• _Aim of the task_:
Each line of the entries that mentions the string "quod" needs to be reported.

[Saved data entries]
-- -- --

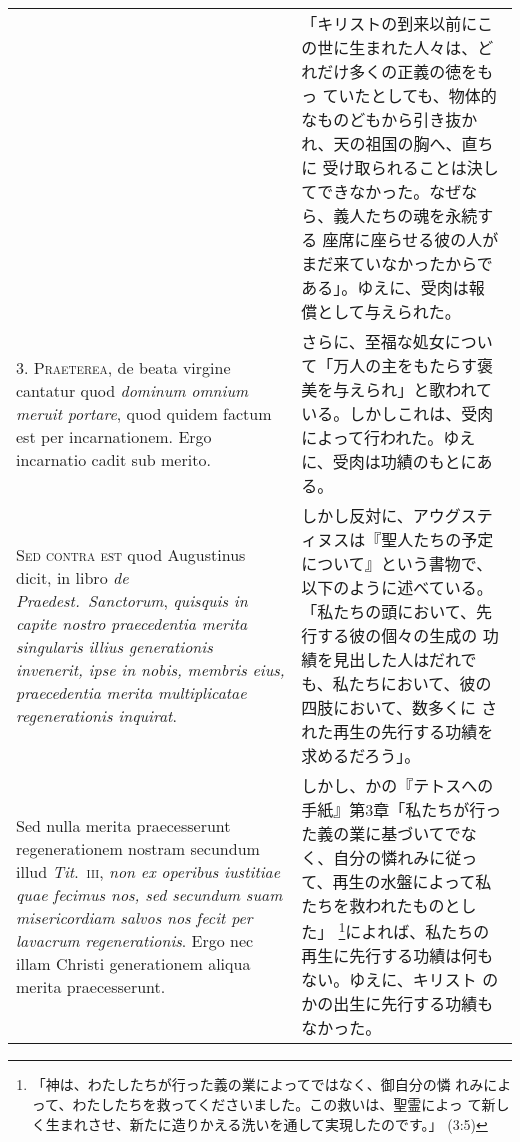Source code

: \documentclass[10pt]{jsarticle} %
\begin{document}
\begin{longtable}{p{21em}p{21em}}
&

「キリストの到来以前にこの世に生まれた人々は、どれだけ多くの正義の徳をもっ
 ていたとしても、物体的なものどもから引き抜かれ、天の祖国の胸へ、直ちに
 受け取られることは決してできなかった。なぜなら、義人たちの魂を永続する
 座席に座らせる彼の人がまだ来ていなかったからである」。ゆえに、受肉は報
 償として与えられた。


\\



3. {\scshape Praeterea}, de beata virgine cantatur quod {\itshape dominum omnium meruit portare},
quod quidem factum est per incarnationem. Ergo incarnatio cadit sub
merito.


&

さらに、至福な処女について「万人の主をもたらす褒美を与えられ」と歌われて
 いる。しかしこれは、受肉によって行われた。ゆえに、受肉は功績のもとにあ
 る。


\\



{\scshape Sed contra est} quod Augustinus dicit, in libro {\itshape de Praedest.~Sanctorum},
{\itshape quisquis in capite nostro praecedentia merita singularis illius
generationis invenerit, ipse in nobis, membris eius, praecedentia merita
multiplicatae regenerationis inquirat}. 


&

しかし反対に、アウグスティヌスは『聖人たちの予定について』という書物で、
 以下のように述べている。「私たちの頭において、先行する彼の個々の生成の
 功績を見出した人はだれでも、私たちにおいて、彼の四肢において、数多くに
 された再生の先行する功績を求めるだろう」。


\\


Sed nulla merita praecesserunt
regenerationem nostram secundum illud {\itshape Tit}.~{\scshape iii}, {\itshape non ex operibus
iustitiae quae fecimus nos, sed secundum suam misericordiam salvos nos
fecit per lavacrum regenerationis}. Ergo nec illam Christi generationem
aliqua merita praecesserunt.


&

しかし、かの『テトスへの手紙』第3章「私たちが行った義の業に基づいてでな
 く、自分の憐れみに従って、再生の水盤によって私たちを救われたものとした」
 \footnote{「神は、わたしたちが行った義の業によってではなく、御自分の憐
 れみによって、わたしたちを救ってくださいました。この救いは、聖霊によっ
 て新しく生まれさせ、新たに造りかえる洗いを通して実現したのです。」
 (3:5)}によれば、私たちの再生に先行する功績は何もない。ゆえに、キリスト
 のかの出生に先行する功績もなかった。


\end{longtable}
\end{document}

-- -- --

• _Response area_:
3. {\scshape Praeterea}, de beata virgine cantatur quod {\itshape dominum omnium meruit portare},
quod quidem factum est per incarnationem. Ergo incarnatio cadit sub
{\scshape Sed contra est} quod Augustinus dicit, in libro {\itshape de Praedest.~Sanctorum},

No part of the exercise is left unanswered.